There are no backcountry evacuations at this time, and there is no immediate threat at this time to backcountry users. People can still go on day hikes. Most trails east of the divide remain open, though most trails west of the divide are closed.
Hiking is a tough go west of the divide anyway — smoke has choked the Park the past several days.
The intent of this action is to reduce the number of people overnighting in the backcountry. In the event of a new fire start or rapid growth of existing fires, the park has significantly fewer resources available, due to ongoing fire operations, to assist a large number of people out of the backcountry.
At this time, the Park hasn’t projected when it would start re-issuing permits.
The Park is currently fighting three large fires and is preparing for the potential of a fourth, the Kenow Fire coming down from Canada near Goat Haunt.
The Sprague Fire is more than 13,000 acres above Lake McDonald, burning a large swath of land from Walton Creek to Mount Brown. The Adair Peak Fire is burning on a ridge on the south side of Logging Lake.

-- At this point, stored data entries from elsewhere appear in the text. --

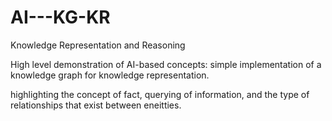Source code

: # AI---KG-KR

Knowledge Representation and Reasoning

High level demonstration of AI-based concepts: simple implementation of a 
knowledge graph for knowledge representation.

highlighting the concept of fact, querying of information, and the type of 
relationships that exist between eneitties. 
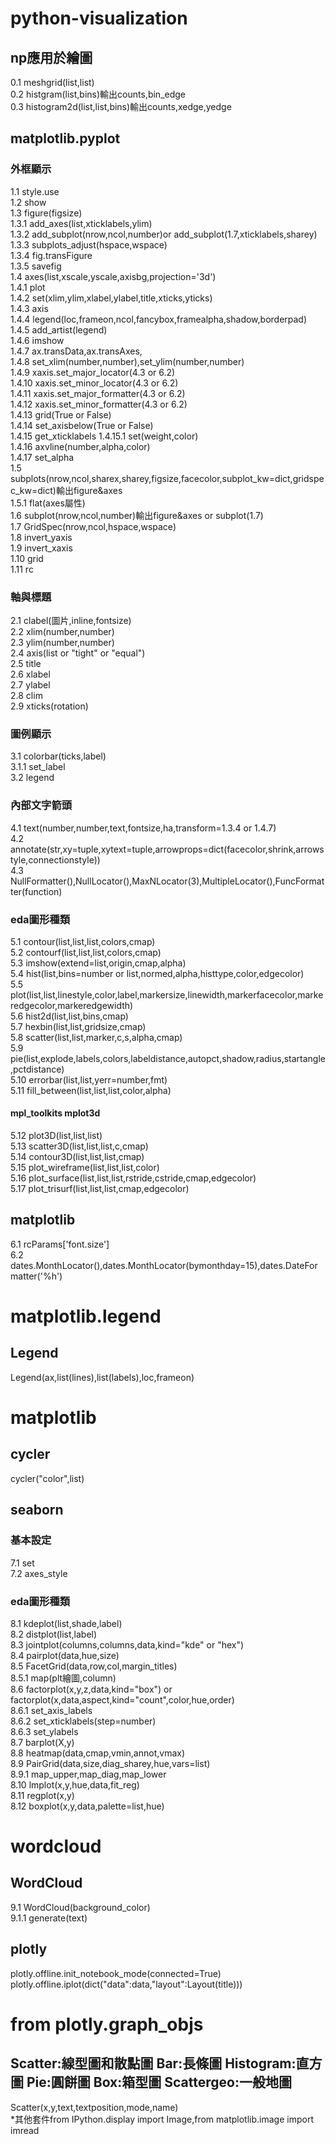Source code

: # python-visualization
## np應用於繪圖
0.1 meshgrid(list,list)  
0.2 histgram(list,bins)輸出counts,bin_edge  
0.3 histogram2d(list,list,bins)輸出counts,xedge,yedge  
## matplotlib.pyplot
### 外框顯示
1.1 style.use  
1.2 show  
1.3 figure(figsize)  
1.3.1 add_axes(list,xticklabels,ylim)  
1.3.2 add_subplot(nrow,ncol,number)or add_subplot(1.7,xticklabels,sharey)  
1.3.3 subplots_adjust(hspace,wspace)  
1.3.4 fig.transFigure  
1.3.5 savefig  
1.4 axes(list,xscale,yscale,axisbg,projection='3d')  
1.4.1 plot  
1.4.2 set(xlim,ylim,xlabel,ylabel,title,xticks,yticks)  
1.4.3 axis  
1.4.4 legend(loc,frameon,ncol,fancybox,framealpha,shadow,borderpad)  
1.4.5 add_artist(legend)  
1.4.6 imshow  
1.4.7 ax.transData,ax.transAxes,  
1.4.8 set_xlim(number,number),set_ylim(number,number)  
1.4.9 xaxis.set_major_locator(4.3 or 6.2)  
1.4.10 xaxis.set_minor_locator(4.3 or 6.2)  
1.4.11 xaxis.set_major_formatter(4.3 or 6.2)  
1.4.12 xaxis.set_minor_formatter(4.3 or 6.2)  
1.4.13 grid(True or False)  
1.4.14 set_axisbelow(True or False)  
1.4.15 get_xticklabels
1.4.15.1 set(weight,color)  
1.4.16 axvline(number,alpha,color)  
1.4.17 set_alpha  
1.5 subplots(nrow,ncol,sharex,sharey,figsize,facecolor,subplot_kw=dict,gridspec_kw=dict)輸出figure&axes   
1.5.1 flat(axes屬性)  
1.6 subplot(nrow,ncol,number)輸出figure&axes or subplot(1.7)  
1.7 GridSpec(nrow,ncol,hspace,wspace)  
1.8 invert_yaxis  
1.9 invert_xaxis  
1.10 grid  
1.11 rc  
### 軸與標題
2.1 clabel(圖片,inline,fontsize)  
2.2 xlim(number,number)  
2.3 ylim(number,number)  
2.4 axis(list or "tight" or "equal")  
2.5 title  
2.6 xlabel  
2.7 ylabel  
2.8 clim  
2.9 xticks(rotation)  
### 圖例顯示
3.1 colorbar(ticks,label)  
3.1.1 set_label  
3.2 legend  
### 內部文字箭頭
4.1 text(number,number,text,fontsize,ha,transform=1.3.4 or 1.4.7)  
4.2 annotate(str,xy=tuple,xytext=tuple,arrowprops=dict(facecolor,shrink,arrowstyle,connectionstyle))  
4.3 NullFormatter(),NullLocator(),MaxNLocator(3),MultipleLocator(),FuncFormatter(function)  
### eda圖形種類
5.1 contour(list,list,list,colors,cmap)  
5.2 contourf(list,list,list,colors,cmap)  
5.3 imshow(extend=list,origin,cmap,alpha)  
5.4 hist(list,bins=number or list,normed,alpha,histtype,color,edgecolor)  
5.5 plot(list,list,linestyle,color,label,markersize,linewidth,markerfacecolor,markeredgecolor,markeredgewidth)  
5.6 hist2d(list,list,bins,cmap)  
5.7 hexbin(list,list,gridsize,cmap)  
5.8 scatter(list,list,marker,c,s,alpha,cmap)  
5.9 pie(list,explode,labels,colors,labeldistance,autopct,shadow,radius,startangle,pctdistance)  
5.10 errorbar(list,list,yerr=number,fmt)  
5.11 fill_between(list,list,list,color,alpha)  
####  mpl_toolkits mplot3d
5.12 plot3D(list,list,list)  
5.13 scatter3D(list,list,list,c,cmap)  
5.14 contour3D(list,list,list,cmap)  
5.15 plot_wireframe(list,list,list,color)  
5.16 plot_surface(list,list,list,rstride,cstride,cmap,edgecolor)  
5.17 plot_trisurf(list,list,list,cmap,edgecolor)  
## matplotlib
6.1 rcParams\['font.size'\]  
6.2 dates.MonthLocator(),dates.MonthLocator(bymonthday=15),dates.DateFormatter('%h')  
# matplotlib.legend
## Legend
Legend(ax,list(lines),list(labels),loc,frameon)  
# matplotlib  
## cycler  
cycler("color",list)  
## seaborn  
### 基本設定
7.1 set  
7.2 axes_style  
### eda圖形種類
8.1 kdeplot(list,shade,label)  
8.2 distplot(list,label)  
8.3 jointplot(columns,columns,data,kind="kde" or "hex")  
8.4 pairplot(data,hue,size)  
8.5 FacetGrid(data,row,col,margin_titles)  
8.5.1 map(plt繪圖,column)  
8.6 factorplot(x,y,z,data,kind="box") or factorplot(x,data,aspect,kind="count",color,hue,order)  
8.6.1 set_axis_labels  
8.6.2 set_xticklabels(step=number)  
8.6.3 set_ylabels  
8.7 barplot(X,y)  
8.8 heatmap(data,cmap,vmin,annot,vmax)  
8.9 PairGrid(data,size,diag_sharey,hue,vars=list)  
8.9.1 map_upper,map_diag,map_lower  
8.10 lmplot(x,y,hue,data,fit_reg)  
8.11 regplot(x,y)  
8.12 boxplot(x,y,data,palette=list,hue)  
# wordcloud
## WordCloud
9.1 WordCloud(background_color)  
9.1.1 generate(text)  
## plotly
plotly.offline.init_notebook_mode(connected=True)  
plotly.offline.iplot(dict("data":data,"layout":Layout(title)))  
# from plotly.graph_objs
## Scatter:線型圖和散點圖 Bar:長條圖 Histogram:直方圖 Pie:圓餅圖 Box:箱型圖 Scattergeo:一般地圖
Scatter(x,y,text,textposition,mode,name)  
*其他套件from IPython.display import Image,from matplotlib.image import imread
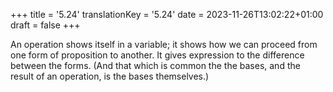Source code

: +++
title = '5.24'
translationKey = '5.24'
date = 2023-11-26T13:02:22+01:00
draft = false
+++

An operation shows itself in a variable; it shows how we can proceed from one form of proposition to another.
It gives expression to the difference between the forms.
(And that which is common the the bases, and the result of an operation, is the bases themselves.)
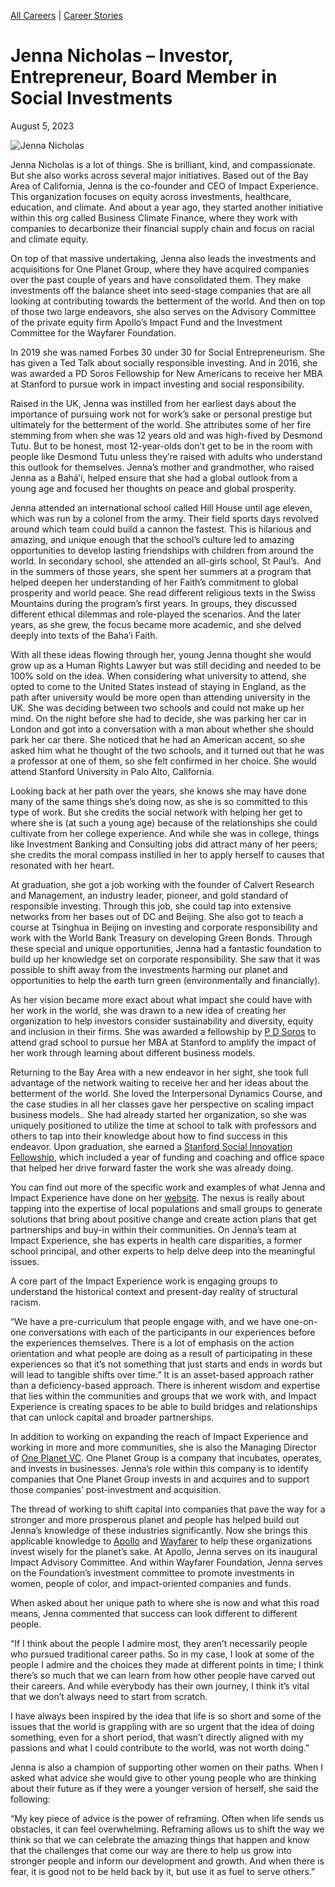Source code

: [//]: # (title: Jenna Nicholas – Investor, Entrepreneur, Board Member in Social Investments)

[//]: # (main_image: https://madamambition.com/wp-content/uploads/2023/08/60_new-scaled.jpg)

[All Careers](https://madamambition.com/category/career-stories/all-careers/) | [Career Stories](https://madamambition.com/category/career-stories/)

Jenna Nicholas – Investor, Entrepreneur, Board Member in Social Investments
===========================================================================

August 5, 2023

![Jenna Nicholas](https://madamambition.com/wp-content/uploads/2023/08/60_new-scaled.jpg "Jenna Nicholas")

Jenna Nicholas is a lot of things. She is brilliant, kind, and compassionate. But she also works across several major initiatives. Based out of the Bay Area of California, Jenna is the co-founder and CEO of Impact Experience. This organization focuses on equity across investments, healthcare, education, and climate. And about a year ago, they started another initiative within this org called Business Climate Finance, where they work with companies to decarbonize their financial supply chain and focus on racial and climate equity.

On top of that massive undertaking, Jenna also leads the investments and acquisitions for One Planet Group, where they have acquired companies over the past couple of years and have consolidated them. They make investments off the balance sheet into seed-stage companies that are all looking at contributing towards the betterment of the world. And then on top of those two large endeavors, she also serves on the Advisory Committee of the private equity firm Apollo’s Impact Fund and the Investment Committee for the Wayfarer Foundation.

In 2019 she was named Forbes 30 under 30 for Social Entrepreneurism. She has given a Ted Talk about socially responsible investing. And in 2016, she was awarded a PD Soros Fellowship for New Americans to receive her MBA at Stanford to pursue work in impact investing and social responsibility.

Raised in the UK, Jenna was instilled from her earliest days about the importance of pursuing work not for work’s sake or personal prestige but ultimately for the betterment of the world. She attributes some of her fire stemming from when she was 12 years old and was high-fived by Desmond Tutu. But to be honest, most 12-year-olds don’t get to be in the room with people like Desmond Tutu unless they’re raised with adults who understand this outlook for themselves. Jenna’s mother and grandmother, who raised Jenna as a Bahá’í, helped ensure that she had a global outlook from a young age and focused her thoughts on peace and global prosperity.

Jenna attended an international school called Hill House until age eleven, which was run by a colonel from the army. Their field sports days revolved around which team could build a cannon the fastest. This is hilarious and amazing, and unique enough that the school’s culture led to amazing opportunities to develop lasting friendships with children from around the world. In secondary school, she attended an all-girls school, St Paul’s.  And in the summers of those years, she spent her summers at a program that helped deepen her understanding of her Faith’s commitment to global prosperity and world peace. She read different religious texts in the Swiss Mountains during the program’s first years. In groups, they discussed different ethical dilemmas and role-played the scenarios. And the later years, as she grew, the focus became more academic, and she delved deeply into texts of the Baha’i Faith.

With all these ideas flowing through her, young Jenna thought she would grow up as a Human Rights Lawyer but was still deciding and needed to be 100% sold on the idea. When considering what university to attend, she opted to come to the United States instead of staying in England, as the path after university would be more open than attending university in the UK. She was deciding between two schools and could not make up her mind. On the night before she had to decide, she was parking her car in London and got into a conversation with a man about whether she should park her car there. She noticed that he had an American accent, so she asked him what he thought of the two schools, and it turned out that he was a professor at one of them, so she felt confirmed in her choice. She would attend Stanford University in Palo Alto, California.

Looking back at her path over the years, she knows she may have done many of the same things she’s doing now, as she is so committed to this type of work. But she credits the social network with helping her get to where she is (at such a young age) because of the relationships she could cultivate from her college experience. And while she was in college, things like Investment Banking and Consulting jobs did attract many of her peers; she credits the moral compass instilled in her to apply herself to causes that resonated with her heart.

At graduation, she got a job working with the founder of Calvert Research and Management, an industry leader, pioneer, and gold standard of responsible investing. Through this job, she could tap into extensive networks from her bases out of DC and Beijing. She also got to teach a course at Tsinghua in Beijing on investing and corporate responsibility and work with the World Bank Treasury on developing Green Bonds. Through these special and unique opportunities, Jenna had a fantastic foundation to build up her knowledge set on corporate responsibility. She saw that it was possible to shift away from the investments harming our planet and opportunities to help the earth turn green (environmentally and financially).

As her vision became more exact about what impact she could have with her work in the world, she was drawn to a new idea of creating her organization to help investors consider sustainability and diversity, equity and inclusion in their firms. She was awarded a fellowship by [P D Soros](https://www.pdsoros.org/fellowship) to attend grad school to pursue her MBA at Stanford to amplify the impact of her work through learning about different business models.

Returning to the Bay Area with a new endeavor in her sight, she took full advantage of the network waiting to receive her and her ideas about the betterment of the world. She loved the Interpersonal Dynamics Course, and the case studies in all her classes gave her perspective on scaling impact business models.. She had already started her organization, so she was uniquely positioned to utilize the time at school to talk with professors and others to tap into their knowledge about how to find success in this endeavor. Upon graduation, she earned a [Stanford Social Innovation Fellowship](https://www.gsb.stanford.edu/experience/news-history/jenna-nicholas-mba-17-investing-effort-understand-marginalized-communities), which included a year of funding and coaching and office space that helped her drive forward faster the work she was already doing.

You can find out more of the specific work and examples of what Jenna and Impact Experience have done on her [website](https://www.impact-experience.com/the-experience). The nexus is really about tapping into the expertise of local populations and small groups to generate solutions that bring about positive change and create action plans that get partnerships and buy-in within their communities. On Jenna’s team at Impact Experience, she has experts in health care disparities, a former school principal, and other experts to help delve deep into the meaningful issues.

A core part of the Impact Experience work is engaging groups to understand the historical context and present-day reality of structural racism.

“We have a pre-curriculum that people engage with, and we have one-on-one conversations with each of the participants in our experiences before the experiences themselves. There is a lot of emphasis on the action orientation and what people are doing as a result of participating in these experiences so that it’s not something that just starts and ends in words but will lead to tangible shifts over time.” It is an asset-based approach rather than a deficiency-based approach. There is inherent wisdom and expertise that lies within the communities and groups that we work with, and Impact Experience is creating spaces to be able to build bridges and relationships that can unlock capital and broader partnerships.

In addition to working on expanding the reach of Impact Experience and working in more and more communities, she is also the Managing Director of [One Planet VC](https://www.oneplanetgroup.com/investments). One Planet Group is a company that incubates, operates, and invests in businesses. Jenna’s role within this company is to identify companies that One Planet Group invests in and acquires and to support those companies’ post-investment and acquisition.

The thread of working to shift capital into companies that pave the way for a stronger and more prosperous planet and people has helped build out Jenna’s knowledge of these industries significantly. Now she brings this applicable knowledge to [Apollo](https://www.apollo.com/) and [Wayfarer](https://wayfarerfoundation.org/) to help these organizations invest wisely for the planet’s sake. At Apollo, Jenna serves on its inaugural Impact Advisory Committee. And within Wayfarer Foundation, Jenna serves on the Foundation’s investment committee to promote investments in women, people of color, and impact-oriented companies and funds.

When asked about her unique path to where she is now and what this road means, Jenna commented that success can look different to different people.

“If I think about the people I admire most, they aren’t necessarily people who pursued traditional career paths. So in my case, I look at some of the people I admire and the choices they made at different points in time; I think there’s so much that we can learn from how other people have carved out their careers. And while everybody has their own journey, I think it’s vital that we don’t always need to start from scratch.

I have always been inspired by the idea that life is so short and some of the issues that the world is grappling with are so urgent that the idea of doing something, even for a short period, that wasn’t directly aligned with my passions and what I could contribute to the world, was not worth doing.”

Jenna is also a champion of supporting other women on their paths. When I asked what advice she would give to other young people who are thinking about their future as if they were a younger version of herself, she said the following:

“My key piece of advice is the power of reframing. Often when life sends us obstacles, it can feel overwhelming. Reframing allows us to shift the way we think so that we can celebrate the amazing things that happen and know that the challenges that come our way are there to help us grow into stronger people and inform our development and growth. And when there is fear, it is good not to be held back by it, but use it as fuel to serve others.”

The Elder Creek Fire lies on the Montana and British Columbia border, and started on the Canadian side on Sept. 2. It is currently 2,055 acres, with 260 acres on the U.S. side. Firefighters have begun implementing structure protection around the Kishenehn Patrol Cabin and surrounding areas.
The Kenow Fire burning in Canada could potentially impact Waterton Lakes National Park and northern portions of Glacier National Park. As a precaution, firefighters have started on some structure protection in the Goat Haunt area of Glacier National Park.